X_digits.shape: (1797, 64)
y_digits.shape: (1797,)


In [3]:
# train, val, test split
X_trn_digits, X_tst_digits, y_trn_digits, y_tst_digits = sklearn.model_selection.train_test_split(X_digits, y_digits, test_size=1/5, random_state=0)
X_trn_digits, X_val_digits, y_trn_digits, y_val_digits = sklearn.model_selection.train_test_split(X_trn_digits, y_trn_digits, test_size=1/4, random_state=0)

# preprocess scales
scaler_digits = sklearn.preprocessing.StandardScaler().fit(X_trn_digits)
X_trn_digits = scaler_digits.transform(X_trn_digits)
X_val_digits = scaler_digits.transform(X_val_digits)
X_tst_digits = scaler_digits.transform(X_tst_digits)

## 2. Credit

In [4]:
# LOAD AND PREPROCESS CREDIT-G DATASET
credit = fetch_openml(name='credit-g',as_frame=True)
cdf = credit.frame

# CONVERT CATEGORICAL FEATURES TO ONE-HOT ENCODING IN CREDIT-G
enc = OneHotEncoder(handle_unknown='ignore')
enc_df = pd.DataFrame(enc.fit_transform(cdf[['checking_status','credit_history','purpose','savings_status','employment','personal_status','other_parties','property_magnitude','other_payment_plans','housing','job','own_telephone','foreign_worker']]).toarray())
cdf = cdf.join(enc_df)
cdf.drop(['checking_status','credit_history','purpose','savings_status','employment','personal_status','other_parties','property_magnitude','other_payment_plans','housing','job','own_telephone','foreign_worker'], axis=1, inplace=True)
class_dict = {"bad": 0, "good": 1}
y_credit = (cdf.replace({"class": class_dict})['class']).to_numpy()
cdf.drop("class", axis=1, inplace=True)
X_credit = cdf.to_numpy()

print(f'X_credit.shape: {X_credit.shape}')
print(f'y_credit.shape: {y_credit.shape}')

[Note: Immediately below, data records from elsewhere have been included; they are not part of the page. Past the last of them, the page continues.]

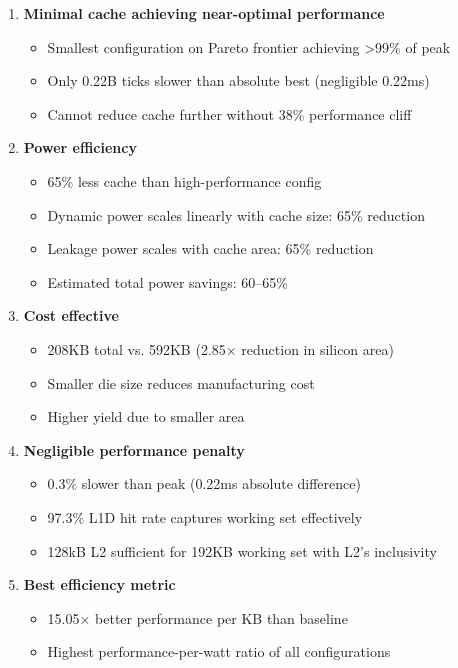 \documentclass[11pt,a4paper]{article}
\begin{document}
\begin{enumerate}[noitemsep]
    \item \textbf{Minimal cache achieving near-optimal performance}
    \begin{itemize}[noitemsep]
        \item Smallest configuration on Pareto frontier achieving >99\% of peak
        \item Only 0.22B ticks slower than absolute best (negligible 0.22ms)
        \item Cannot reduce cache further without 38\% performance cliff
    \end{itemize}

    \item \textbf{Power efficiency}
    \begin{itemize}[noitemsep]
        \item 65\% less cache than high-performance config
        \item Dynamic power scales linearly with cache size: 65\% reduction
        \item Leakage power scales with cache area: 65\% reduction
        \item Estimated total power savings: 60--65\%
    \end{itemize}

    \item \textbf{Cost effective}
    \begin{itemize}[noitemsep]
        \item 208KB total vs. 592KB (2.85× reduction in silicon area)
        \item Smaller die size reduces manufacturing cost
        \item Higher yield due to smaller area
    \end{itemize}

    \item \textbf{Negligible performance penalty}
    \begin{itemize}[noitemsep]
        \item 0.3\% slower than peak (0.22ms absolute difference)
        \item 97.3\% L1D hit rate captures working set effectively
        \item 128kB L2 sufficient for 192KB working set with L2's inclusivity
    \end{itemize}

    \item \textbf{Best efficiency metric}
    \begin{itemize}[noitemsep]
        \item 15.05× better performance per KB than baseline
        \item Highest performance-per-watt ratio of all configurations
    \end{itemize}
\end{enumerate}
\end{document}
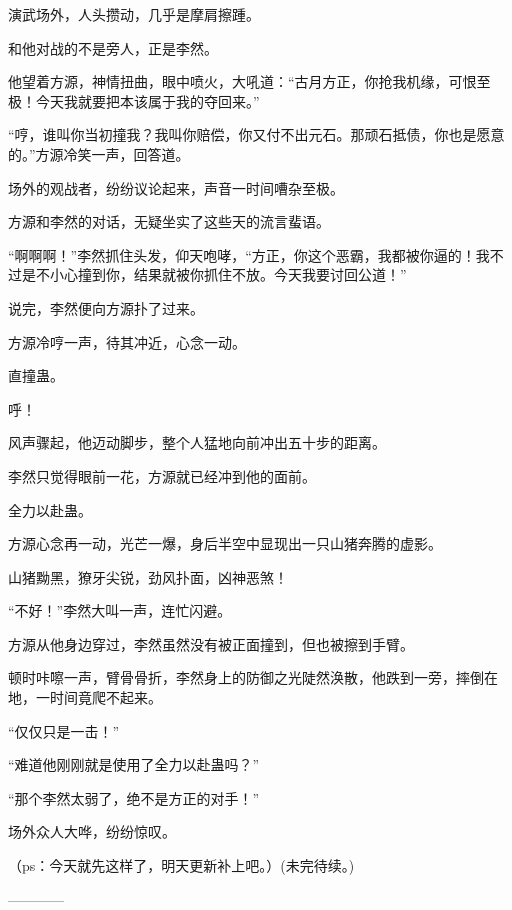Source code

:\begin{this_body}
演武场外，人头攒动，几乎是摩肩擦踵。

和他对战的不是旁人，正是李然。

他望着方源，神情扭曲，眼中喷火，大吼道：“古月方正，你抢我机缘，可恨至极！今天我就要把本该属于我的夺回来。”

“哼，谁叫你当初撞我？我叫你赔偿，你又付不出元石。那顽石抵债，你也是愿意的。”方源冷笑一声，回答道。

场外的观战者，纷纷议论起来，声音一时间嘈杂至极。

方源和李然的对话，无疑坐实了这些天的流言蜚语。

“啊啊啊！”李然抓住头发，仰天咆哮，“方正，你这个恶霸，我都被你逼的！我不过是不小心撞到你，结果就被你抓住不放。今天我要讨回公道！”

说完，李然便向方源扑了过来。

方源冷哼一声，待其冲近，心念一动。

直撞蛊。

呼！

风声骤起，他迈动脚步，整个人猛地向前冲出五十步的距离。

李然只觉得眼前一花，方源就已经冲到他的面前。

全力以赴蛊。

方源心念再一动，光芒一爆，身后半空中显现出一只山猪奔腾的虚影。

山猪黝黑，獠牙尖锐，劲风扑面，凶神恶煞！

“不好！”李然大叫一声，连忙闪避。

方源从他身边穿过，李然虽然没有被正面撞到，但也被擦到手臂。

顿时咔嚓一声，臂骨骨折，李然身上的防御之光陡然涣散，他跌到一旁，摔倒在地，一时间竟爬不起来。

“仅仅只是一击！”

“难道他刚刚就是使用了全力以赴蛊吗？”

“那个李然太弱了，绝不是方正的对手！”

场外众人大哗，纷纷惊叹。

（ps：今天就先这样了，明天更新补上吧。）(未完待续。)

------------

\end{this_body}

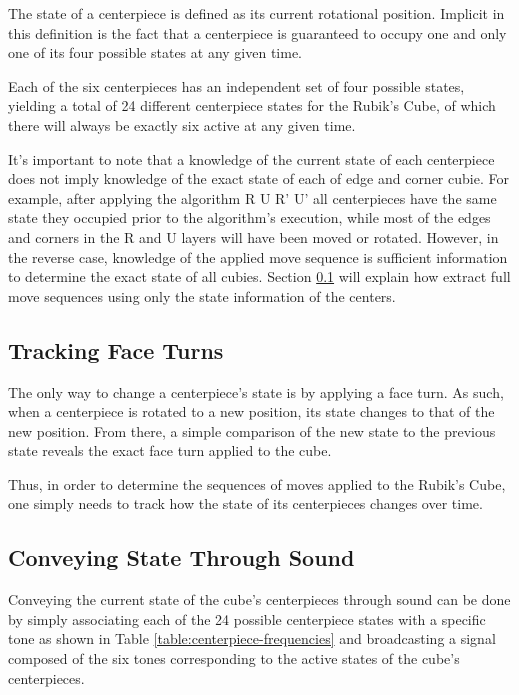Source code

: The state of a centerpiece is defined as its current rotational
position. Implicit in this definition is the fact that a centerpiece is
guaranteed to occupy one and only one of its four possible states at
any given time.

Each of the six centerpieces has an independent set of four possible
states, yielding a total of 24 different centerpiece states for the
Rubik's Cube, of which there will always be exactly six active at any
given time.

It's important to note that a knowledge of the current state of each
centerpiece does not imply knowledge of the exact state of each of edge
and corner cubie. For example, after applying the algorithm R U R' U'
all centerpieces have the same state they occupied prior to the
algorithm's execution, while most of the edges and corners in the R and
U layers will have been moved or rotated. However, in the reverse case,
knowledge of the applied move sequence is sufficient information to
determine the exact state of all cubies. Section
\ref{subsec:tracking-face-turns} will explain how extract full move
sequences using only the state information of the centers.

\subsection{Tracking Face Turns}
\label{subsec:tracking-face-turns}

The only way to change a centerpiece's state is by applying a face
turn. As such, when a centerpiece is rotated to a new position, its
state changes to that of the new position. From there, a simple
comparison of the new state to the previous state reveals the exact
face turn applied to the cube.

Thus, in order to determine the sequences of moves applied to the
Rubik's Cube, one simply needs to track how the state of its
centerpieces changes over time.

\subsection{Conveying State Through Sound}
\label{subsec:conveying-state-through-sound}

Conveying the current state of the cube's centerpieces through sound
can be done by simply associating each of the 24 possible centerpiece
states with a specific tone as shown in Table
\ref{table:centerpiece-frequencies} and broadcasting a signal composed
of the six tones corresponding to the active states of the cube's
centerpieces.

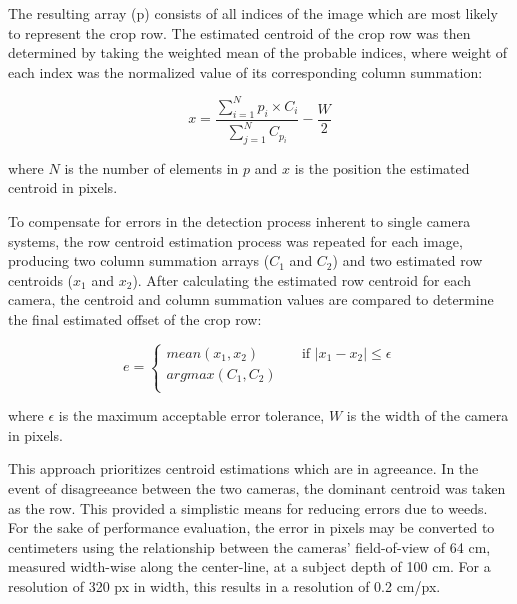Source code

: \documentclass[authoryear]{elsarticle}
\begin{document}
The resulting array (p) consists of all indices of the image which are most
likely to represent the crop row. The estimated centroid of the crop
row was then determined by taking the weighted mean of the probable
indices, where weight of each index was the normalized value of its
corresponding column summation:

\begin{equation}
    x = \frac{\displaystyle\sum_{i=1}^{N} p_{i} \times
      C_{i}}{\displaystyle\sum_{j=1}^{N} C_{p_{i}}} - \frac{W}{2}
  \label{eq:centroid}
\end{equation}
\begin{flushleft}
where $N$ is the number of elements in $p$ and $x$ is the position the
estimated centroid in pixels.
\end{flushleft}

To compensate for errors in the detection process inherent to single
camera systems, the row centroid estimation process was repeated for
each image, producing two column summation arrays ($C_{1}$ and $C_{2}$) and two
estimated row centroids ($x_{1}$ and $x_{2}$). After calculating the estimated
row centroid for each camera, the centroid and column summation values
are compared to determine the final estimated offset of the crop row:

\begin{equation}
  e = 
  \begin{cases}
    mean(x_{1},x_{2})  & \quad \text{if } |x_{1}-x_{2}| \leq  \epsilon\\
    argmax(C_{1},C_{2})  & \quad  \\
  \end{cases}
  \label{eq:camera_selection}
\end{equation}
\begin{flushleft}
where $\epsilon$ is the maximum acceptable error tolerance, $W$ is the width of
the camera in pixels. 
\end{flushleft}

This approach prioritizes centroid estimations which are in
agreeance. In the event of disagreeance between the two cameras, the dominant
centroid was taken as the row. This provided a simplistic means for
reducing errors due to weeds. For the sake of performance evaluation,
the error in pixels may be converted to centimeters using the
relationship between the cameras’ field-of-view of 64 cm, measured
width-wise along the center-line, at a subject depth of 100 cm. For a
resolution of 320 px in width, this results in a resolution of 0.2 cm/px.
\end{document}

X_credit.shape: (1000, 61)
y_credit.shape: (1000,)


In [5]:
# train, val, test split
X_trn_credit, X_tst_credit, y_trn_credit, y_tst_credit = sklearn.model_selection.train_test_split(X_credit, y_credit, test_size=1/5, random_state=0)
X_trn_credit, X_val_credit, y_trn_credit, y_val_credit = sklearn.model_selection.train_test_split(X_trn_credit, y_trn_credit, test_size=1/4, random_state=0)

# preprocess scales
scaler_credit = sklearn.preprocessing.StandardScaler().fit(X_trn_credit)
X_trn_credit = scaler_credit.transform(X_trn_credit)
X_val_credit = scaler_credit.transform(X_val_credit)
X_tst_credit = scaler_credit.transform(X_tst_credit)

# Softmax Regression

## Multi-class logistic regression model

In [6]:
class SoftmaxRegression:
    def __init__(self, add_bias=True, reg=0):
        self.add_bias = add_bias
        self.reg = reg

    def fit(self, x, y, optimizer):
        if x.ndim == 1:
            x = x[:, None]
        if self.add_bias:
            N = x.shape[0]
            x = np.column_stack([x, np.ones(N)])
        N,D = x.shape
        C = len(np.unique(y))

        def gradient(x, y, w):                          # define the gradient function
            N = x.shape[0]

            # Softmax calculation
            scores = x.dot(w)
            scores -= np.max(scores, axis=1, keepdims=True)
            exp_scores = np.exp(scores)
            softmax = exp_scores / np.sum(exp_scores, axis=1, keepdims=True)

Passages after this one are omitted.